**REQUIRED ACTION:**
Transcribe the listing below only from the line with "- TCP 정보 생성, 메세지 데이터 포함" up to and including the line with "해결: 192.168.0.1:8000, 192.168.0.1:8001".

────────────────────────────────────────

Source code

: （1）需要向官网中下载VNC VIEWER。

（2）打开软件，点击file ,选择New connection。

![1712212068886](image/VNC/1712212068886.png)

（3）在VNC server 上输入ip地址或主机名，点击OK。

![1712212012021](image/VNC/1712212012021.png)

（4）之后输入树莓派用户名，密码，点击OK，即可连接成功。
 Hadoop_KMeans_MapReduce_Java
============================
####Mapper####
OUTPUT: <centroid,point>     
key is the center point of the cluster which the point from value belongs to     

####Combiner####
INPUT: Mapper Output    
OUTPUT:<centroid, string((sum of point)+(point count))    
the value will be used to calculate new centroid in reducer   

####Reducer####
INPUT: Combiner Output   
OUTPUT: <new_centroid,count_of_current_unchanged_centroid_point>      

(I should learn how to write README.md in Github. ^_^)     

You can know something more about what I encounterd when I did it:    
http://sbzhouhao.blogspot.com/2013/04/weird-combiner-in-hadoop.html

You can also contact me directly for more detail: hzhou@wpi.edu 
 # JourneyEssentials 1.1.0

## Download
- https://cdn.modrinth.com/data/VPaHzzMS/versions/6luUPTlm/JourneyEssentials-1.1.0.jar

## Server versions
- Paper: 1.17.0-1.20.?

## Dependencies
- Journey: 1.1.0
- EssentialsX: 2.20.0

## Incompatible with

────────────────────────────────────────

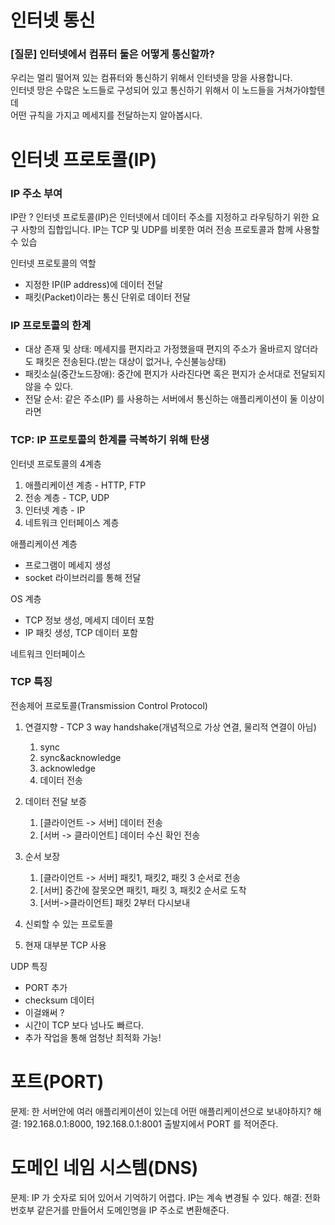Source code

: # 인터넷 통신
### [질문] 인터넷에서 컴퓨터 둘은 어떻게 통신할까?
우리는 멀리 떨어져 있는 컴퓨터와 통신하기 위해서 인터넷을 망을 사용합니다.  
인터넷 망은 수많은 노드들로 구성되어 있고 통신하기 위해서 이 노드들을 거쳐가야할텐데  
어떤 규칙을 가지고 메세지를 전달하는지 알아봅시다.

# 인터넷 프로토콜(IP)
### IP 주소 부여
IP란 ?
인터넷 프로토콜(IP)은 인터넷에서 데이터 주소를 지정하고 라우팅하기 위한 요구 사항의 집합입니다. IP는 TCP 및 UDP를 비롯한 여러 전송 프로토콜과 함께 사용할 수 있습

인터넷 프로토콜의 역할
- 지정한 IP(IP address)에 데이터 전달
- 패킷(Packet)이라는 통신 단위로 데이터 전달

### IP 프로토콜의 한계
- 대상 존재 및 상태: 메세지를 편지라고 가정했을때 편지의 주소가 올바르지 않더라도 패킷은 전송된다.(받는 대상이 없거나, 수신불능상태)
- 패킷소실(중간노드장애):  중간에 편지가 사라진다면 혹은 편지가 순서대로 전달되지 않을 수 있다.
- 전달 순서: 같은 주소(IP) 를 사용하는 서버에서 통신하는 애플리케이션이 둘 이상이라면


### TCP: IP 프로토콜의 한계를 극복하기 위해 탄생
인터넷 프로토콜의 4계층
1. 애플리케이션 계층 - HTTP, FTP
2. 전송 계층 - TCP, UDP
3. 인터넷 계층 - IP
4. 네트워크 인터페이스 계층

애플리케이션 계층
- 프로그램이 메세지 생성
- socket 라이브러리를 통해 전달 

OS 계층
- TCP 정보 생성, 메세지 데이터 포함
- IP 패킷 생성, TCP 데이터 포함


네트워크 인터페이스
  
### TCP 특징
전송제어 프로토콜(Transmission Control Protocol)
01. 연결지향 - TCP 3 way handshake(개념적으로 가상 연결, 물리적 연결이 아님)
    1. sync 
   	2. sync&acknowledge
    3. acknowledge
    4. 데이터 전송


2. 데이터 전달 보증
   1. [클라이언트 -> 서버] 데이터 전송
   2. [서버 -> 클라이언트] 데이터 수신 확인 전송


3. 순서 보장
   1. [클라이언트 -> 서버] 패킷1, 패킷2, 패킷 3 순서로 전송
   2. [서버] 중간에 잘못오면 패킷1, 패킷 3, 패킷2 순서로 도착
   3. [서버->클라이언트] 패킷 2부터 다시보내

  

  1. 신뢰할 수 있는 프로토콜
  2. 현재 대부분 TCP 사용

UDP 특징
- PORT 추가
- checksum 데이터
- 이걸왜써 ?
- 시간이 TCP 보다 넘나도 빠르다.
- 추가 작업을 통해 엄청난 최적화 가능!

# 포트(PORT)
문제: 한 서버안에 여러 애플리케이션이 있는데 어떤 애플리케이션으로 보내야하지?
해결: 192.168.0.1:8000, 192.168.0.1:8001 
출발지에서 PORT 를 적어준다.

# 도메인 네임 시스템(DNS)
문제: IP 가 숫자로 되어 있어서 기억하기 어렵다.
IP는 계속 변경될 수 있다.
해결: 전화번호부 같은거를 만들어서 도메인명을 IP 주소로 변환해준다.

────────────────────────────────────────

**OUTPUT FOR THIS EXERCISE:**
- TCP 정보 생성, 메세지 데이터 포함
- IP 패킷 생성, TCP 데이터 포함


네트워크 인터페이스
  
### TCP 특징
전송제어 프로토콜(Transmission Control Protocol)
01. 연결지향 - TCP 3 way handshake(개념적으로 가상 연결, 물리적 연결이 아님)
    1. sync 
   	2. sync&acknowledge
    3. acknowledge
    4. 데이터 전송


2. 데이터 전달 보증
   1. [클라이언트 -> 서버] 데이터 전송
   2. [서버 -> 클라이언트] 데이터 수신 확인 전송


3. 순서 보장
   1. [클라이언트 -> 서버] 패킷1, 패킷2, 패킷 3 순서로 전송
   2. [서버] 중간에 잘못오면 패킷1, 패킷 3, 패킷2 순서로 도착
   3. [서버->클라이언트] 패킷 2부터 다시보내

  

  1. 신뢰할 수 있는 프로토콜
  2. 현재 대부분 TCP 사용

UDP 특징
- PORT 추가
- checksum 데이터
- 이걸왜써 ?
- 시간이 TCP 보다 넘나도 빠르다.
- 추가 작업을 통해 엄청난 최적화 가능!

# 포트(PORT)
문제: 한 서버안에 여러 애플리케이션이 있는데 어떤 애플리케이션으로 보내야하지?
해결: 192.168.0.1:8000, 192.168.0.1:8001 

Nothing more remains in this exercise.